Decided: May 22, 2017

PRESENT: JOHN M. WALKER, JR., GERARD E. LYNCH, RAYMOND J. LOHIER, JR., Circuit Judges. FOR APPELLANT: DEVIN MCLAUGHLIN, Langrock Sperry & Wool, LLP, Middlebury, VT. FOR APPELLEE : RAJIT S. DOSANJH (Miroslav Lovric, on the brief), Assistant United States Attorneys, for Richard S. Hartunian, United States Attorney for the Northern District of New York, Syracuse, NY.

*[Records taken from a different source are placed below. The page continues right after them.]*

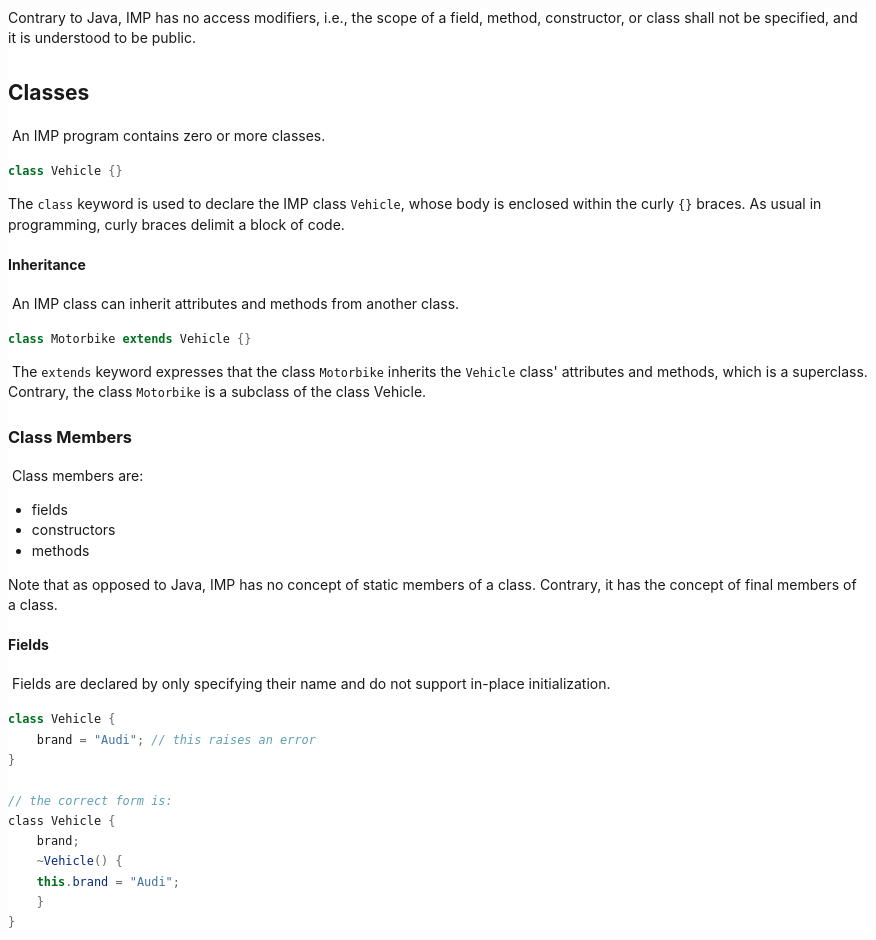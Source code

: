Contrary to Java, IMP has no access modifiers, i.e., the scope of a field, method, constructor, or class shall not be specified, 
and it is understood to be public. 

## Classes
​
An IMP program contains zero or more classes.

```java
class Vehicle {}
```

The `class` keyword is used to declare the IMP class `Vehicle`, whose body is enclosed within the curly `{}` braces. 
As usual in programming, curly braces delimit a block of code.

#### Inheritance
​
An IMP class can inherit attributes and methods from another class. 
​
```java 
class Motorbike extends Vehicle {}
```
​
The `extends` keyword expresses that the class `Motorbike` inherits the `Vehicle` class' attributes and methods, which is a superclass. 
Contrary, the class `Motorbike` is a subclass of the class Vehicle.  

### Class Members
​
Class members are:
* fields
* constructors
* ​methods

Note that as opposed to Java, IMP has no concept of static members of a class. Contrary, it has the concept of final members of a class. 
​
#### Fields
​
Fields are declared by only specifying their name and do not support in-place initialization. 
​
```java
class Vehicle {
    brand = "Audi"; // this raises an error
} 
​
// the correct form is: 
​class Vehicle {
    brand;
    ~Vehicle() {
	this.brand = "Audi"; 
    }
}
```
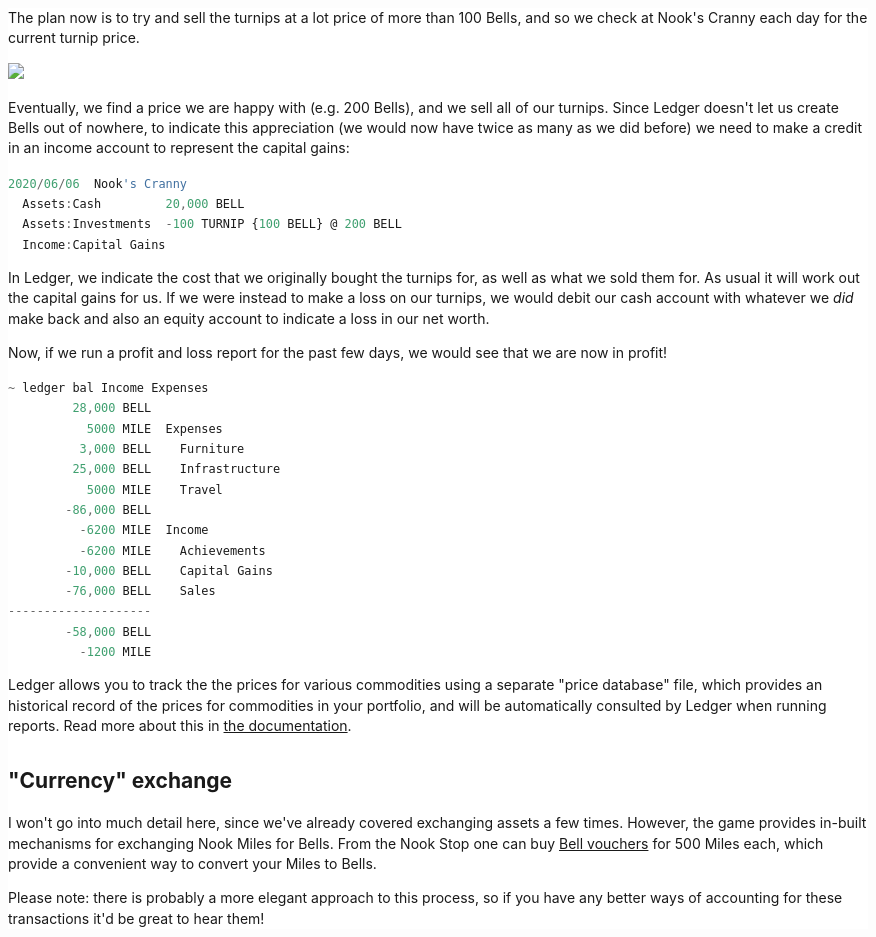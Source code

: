 The plan now is to try and sell the turnips at a lot price of more than 100 Bells, and so we check at Nook's Cranny each day for the current turnip price.

![](/media/blog/acnh9.png)

Eventually, we find a price we are happy with (e.g. 200 Bells), and we sell all of our turnips. Since Ledger doesn't let us create Bells out of nowhere, to indicate this appreciation (we would now have twice as many as we did before) we need to make a credit in an income account to represent the capital gains:

```jsx
2020/06/06  Nook's Cranny
  Assets:Cash         20,000 BELL
  Assets:Investments  -100 TURNIP {100 BELL} @ 200 BELL
  Income:Capital Gains
```

In Ledger, we indicate the cost that we originally bought the turnips for, as well as what we sold them for. As usual it will work out the capital gains for us. If we were instead to make a loss on our turnips, we would debit our cash account with whatever we *did* make back and also an equity account to indicate a loss in our net worth.

Now, if we run a profit and loss report for the past few days, we would see that we are now in profit!

```jsx
~ ledger bal Income Expenses
         28,000 BELL
           5000 MILE  Expenses
          3,000 BELL    Furniture
         25,000 BELL    Infrastructure
           5000 MILE    Travel
        -86,000 BELL
          -6200 MILE  Income
          -6200 MILE    Achievements
        -10,000 BELL    Capital Gains
        -76,000 BELL    Sales
--------------------
        -58,000 BELL
          -1200 MILE
```

Ledger allows you to track the the prices for various commodities using a separate "price database" file, which provides an historical record of the prices for commodities in your portfolio, and will be automatically consulted by Ledger when running reports. Read more about this in [the documentation](https://www.ledger-cli.org/3.0/doc/ledger3.html#Commodities-and-Currencies).

## "Currency" exchange

I won't go into much detail here, since we've already covered exchanging assets a few times. However, the game provides in-built mechanisms for exchanging Nook Miles for Bells. From the Nook Stop one can buy [Bell vouchers](https://animalcrossing.fandom.com/wiki/Bell_voucher) for 500 Miles each, which provide a convenient way to convert your Miles to Bells.

Please note: there is probably a more elegant approach to this process, so if you have any better ways of accounting for these transactions it'd be great to hear them!
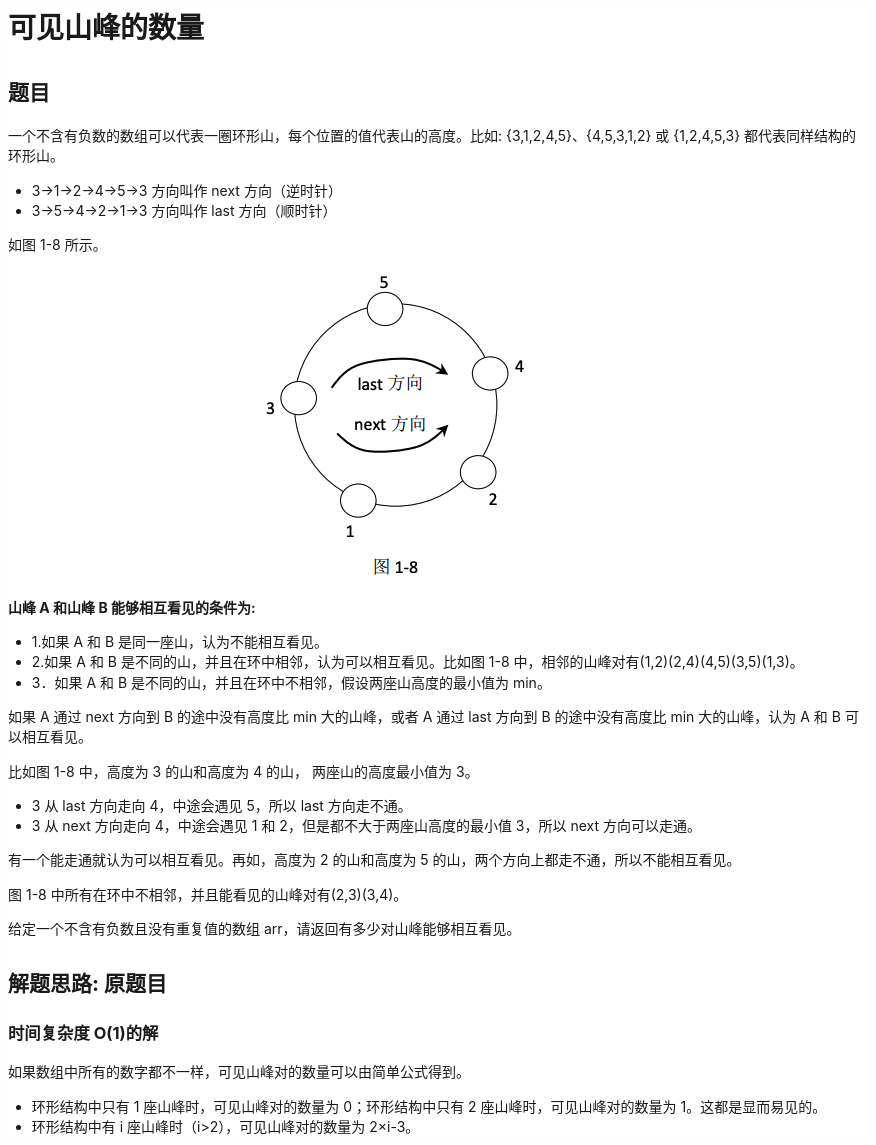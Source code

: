 # 可见山峰的数量

## 题目
一个不含有负数的数组可以代表一圈环形山，每个位置的值代表山的高度。比如: {3,1,2,4,5}、{4,5,3,1,2} 或 {1,2,4,5,3} 都代表同样结构的环形山。

* 3->1->2->4->5->3 方向叫作 next 方向（逆时针）
* 3->5->4->2->1->3 方向叫作 last 方向（顺时针）

如图 1-8 所示。

![](../../../../assets/可见山峰数量1-8.jpg)

**山峰 A 和山峰 B 能够相互看见的条件为:**
* 1.如果 A 和 B 是同一座山，认为不能相互看见。
* 2.如果 A 和 B 是不同的山，并且在环中相邻，认为可以相互看见。比如图 1-8 中，相邻的山峰对有(1,2)(2,4)(4,5)(3,5)(1,3)。
* 3．如果 A 和 B 是不同的山，并且在环中不相邻，假设两座山高度的最小值为 min。
  
如果 A 通过 next 方向到 B 的途中没有高度比 min 大的山峰，或者 A 通过 last 方向到 B 的途中没有高度比 min 大的山峰，认为 A 和 B 可以相互看见。

比如图 1-8 中，高度为 3 的山和高度为 4 的山， 两座山的高度最小值为 3。 
* 3 从 last 方向走向 4，中途会遇见 5，所以 last 方向走不通。
* 3 从 next 方向走向 4，中途会遇见 1 和 2，但是都不大于两座山高度的最小值 3，所以 next 方向可以走通。


有一个能走通就认为可以相互看见。再如，高度为 2 的山和高度为 5 的山，两个方向上都走不通，所以不能相互看见。

图 1-8 中所有在环中不相邻，并且能看见的山峰对有(2,3)(3,4)。

给定一个不含有负数且没有重复值的数组 arr，请返回有多少对山峰能够相互看见。


## 解题思路: 原题目
### 时间复杂度 O(1)的解
如果数组中所有的数字都不一样，可见山峰对的数量可以由简单公式得到。
* 环形结构中只有 1 座山峰时，可见山峰对的数量为 0；环形结构中只有 2 座山峰时，可见山峰对的数量为 1。这都是显而易见的。
* 环形结构中有 i 座山峰时（i>2），可见山峰对的数量为 2×i-3。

Defendant Oladipupo Kupoluyi appeals from a judgment of the District Court (McAvoy, J.) sentencing Kupoluyi principally to 33 months' imprisonment followed by a three-year term of supervised release. Kupoluyi pleaded guilty to conspiracy to commit bank fraud, mail fraud, and wire fraud, in violation of 18 U.S.C. §§ 1341, 1343, 1344, 1349. On appeal, Kupoluyi argues that the District Court committed procedural error by (1) applying a two-level enhancement under United States Sentencing Guidelines (“U.S.S.G.”) § 2B1.1(b)(11); (2) applying a two-level enhancement for use of sophisticated means under U.S.S.G. § 2B1.1(b)(10)(C); and (3) failing to apply a mitigating role adjustment under U.S.S.G. § 3B1.2. We assume the parties' familiarity with the facts and record of the prior proceedings, to which we refer only as necessary to explain our decision to affirm in part and vacate in part, and remand for further proceedings.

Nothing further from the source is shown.